About the ready-made script...


What it does

The protein local motion ready-made script has been designed to obtain some quick (approximate) conformational sampling of your protein system.

How it does

The control file performs ~100 steps using large ANM moves coupled to side chain optimization and a final constrained minimization. By default the backbone perturbation follows a direction randomly chosen for 6 Monte Carlo PELE steps (out of which it usually accepts ~30-40%). After these 6 steps, it randomly changes to another perturbation direction, which is based on 60% a given ANM mode plus 40% a random combination of the reminder of the modes.

The side chain prediction includes N side chains excited along the move (top_side N parameter, N=25 by default). The final minimization includes a 10 kcal/mol alpha carbon constraint to the structure derived from the initial perturbation (caconst 10).

Changing parameters

We recommend playing around with different parameters that will adapt better the simulation to your specific system.

ANM modes type: it is possible to focus the sampling on one mode, with consecutive searches in the positive and negative direction. For this, use:

	anm_altm_freq 10 &
	anm_altm_type 4 &
	lanmanm mode 4 &

Where we perform 10 positive, 10 negative, 10 positive… for mode number 4.

Here we can still keep the mixing of other modes by using:

	lanmanm mix_modes 0.6 &

Where we use the 60/40% mix.

ANM mode length/frequency: by enlarging the size of the ANM move, how long we keep a mode, etc. we can obtain different sampled amplitudes. However, to a large extent (and when we perform an exhaustive search –thousands of points with a large number of processors), the level of sampling will depend mostly on the temperature, the ANM parameters affecting largely the acceptance/rejection ratio. The values used by default gave good results in our benchmark studies when comparing with microsecond molecular dynamics (see below). However, playing around with these parameters could provide valuable information. This is particularly true when performing quick explorations.

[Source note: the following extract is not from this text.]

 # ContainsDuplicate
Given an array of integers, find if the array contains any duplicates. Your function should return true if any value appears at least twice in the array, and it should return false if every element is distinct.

Omitting nodes: it is possible to eliminate nodes from the ANM matrix. Some protruding parts of the protein (such as C or N terminals, loops, etc) might take most of the motion from the ANM modes. While these parts surely move, its motion might not be important and can reduce the protein main moves. In these cases we delete them from the ANM network. Thus, we recommend comparing the results before/after omitting some of these regions. To omit a residue from the network add to the control file:

	lanmanm omit_no A:204 A:210 &

Which will omit those 7 residues. Use A:204 A:204 to omit only one residue.

Expected outcome

The outcome will include a series of pdb structures ready to visualize in any viewer (such as VMD). RMSD values to the initial structure, or to a native one, can be produced as well. Typically we use clustering techniques to further analyze the results. Keep in mind that when starting from a pdb structure, the initial steps will have a continuous energy decrease, reaching a plateau after several steps (equilibration process). As seen in our benchmark studies, these PELE trajectories constitute very good coordinates for further metadynamics free energy studies.

For quick analysis use the default script on ~8 processors. More extensive analysis would increase the number of steps (default is 100) and use ~16-24 processors.


Remember that the sampling is derived from an ANM model! Side chains and all-atom minimization might refine it but it is still a simple approximation to the dynamics.


Benchmark studies included comparison of the PELE simulations to 3 microscond MD trajectories on Ubiquitin. Comparison with metadynamics calculations on T4 Lysozyme was also performed.

  1. Cossins, B.P., Hosseini, A. & Guallar, V. Exploration of Protein Conformational Change with PELE and Meta-Dynamics [J. Chem. Theo. Comp. 8:959-965 (2012)].